İbni Haldun, 14. yüzyılın ünlü Arap filozofu, tarihçisi ve sosyologudur. En önemli eseri olan “Mukaddime,” toplumların tarihini ve sosyal değişimi derinlemesine inceleyen bir başyapıttır. Asabiyye kavramı ile tanınır ve sosyal bilimlerdeki analitik yaklaşımının öncüsüdür.
Bu yazımızda, yaşadığımız dönemden günümüze kadar iz bırakmış İbni Haldun sözlerini sizinle paylaşacağız.
Konu İçeriği
Düşündüren İbretlik İbn-i Haldun Sözleri
İbni Haldun’un düşünceleri, sosyal bilimler ve tarih yazımının temelini atmıştır. Onun en önemli katkılarından biri, tarihçiliği sadece olayları kaydetmek olarak değil, aynı zamanda toplumsal değişimin ve insan davranışlarının nedenlerini anlamak olarak görmesidir. İşte İbni Haldun’un düşünceleri ve en güzel İbni Haldun sözleri…
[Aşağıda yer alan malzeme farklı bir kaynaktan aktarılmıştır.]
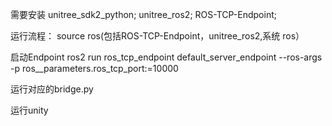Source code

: 需要安装
unitree_sdk2_python;
unitree_ros2;
ROS-TCP-Endpoint;

运行流程：
source ros(包括ROS-TCP-Endpoint，unitree_ros2,系统 ros）


启动Endpoint
ros2 run ros_tcp_endpoint default_server_endpoint --ros-args -p ros__parameters.ros_tcp_port:=10000


运行对应的bridge.py


运行unity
“Hikmet ilminde bildirildiği gibi ev ve binaların birbirine bitişikliği, nüfusun çoğalması ve insanların kalabalık hâlde bir araya toplanması havanın bozulmasına ve hastalıkların çoğalmasına sebep olduğu için büyük şehirlerde evler ve mahalleler arasında boş yerler bırakılması bir zarurettir.” – Mukaddime
“Zamanımızda, umranın/medeniyetin güneyden kuzeye bir tür yer değiştirdiğini gözlemliyoruz.” – Mukaddime – İbni Haldun sözleri
“Hem zaten, belli bir algı düzeyine sahip olan kimse, algılayamadığı her şeyi inkâr etme eğilimindedir.” Mukaddime – İbni Haldun sözleri
“Devlette, hayatının son günlerinde ihtiyarlık hastalığından kurtulmuş olduğu vehmini verecek olan bir kuvvet meydana gelebilir. Bu kuvvetin gözükmesi, devletin can çekişmekte olduğunu gösterir. Devletin yıkılma devresindeki bu durumu, yanmakta olan çerağ fitilinin hâline benzer. Çünkü fitil söneceği zaman parlar ve yanmakta olduğu vehmini verir. Hâlbuki onun bu parlaması sönmesinden ibarettir. Burada söylediklerimize dikkat et.” – Mukaddime – İbni Haldun sözleri
“Siyaset konusunda basiretli olan hanedanlık mensuplarından birçoğu buna dikkat eder ve devletinde görülmeye başlayan ihtiyarlık alâmetlerinin farkına varır. Bunu ortadan kaldırmanın mümkün olduğunu zannederek, ihtiyarlık çağına girmemesi için devlette ıslahata teşebbüs eder. Kendisinden önceki yönetimin kusuru yüzünden bu hastalığın ortaya çıktığı kanaatine ulaşırlar. Hâlbuki durum hiç de sandıkları gibi değildir. Çünkü ihtiyarlık devletle alâkalı olan tabiî hususlardır. Bu teşebbüste bulunanların, hanedanlığı ıslâh etmelerine an’aneler engel olur. Çünkü alışkanlıklar ve âdetler ikinci bir tabiat hükmündedir.” – Mukaddime – İbni Haldun sözleri
“İhtiyarlama tabiî bir durumdur. Canlılar nasıl ihtiyarlarsa devletler de öyle ihtiyarlar. Bu ihtiyarlama hâli tabiî olduğu için tedavisi mümkün olmayan bir hastalıktır.” – Mukaddime – İbni Haldun sözleri
Akletmek Müslümanlar tarafından terk edildi ve bu yüzden zelil bir hale düştüler.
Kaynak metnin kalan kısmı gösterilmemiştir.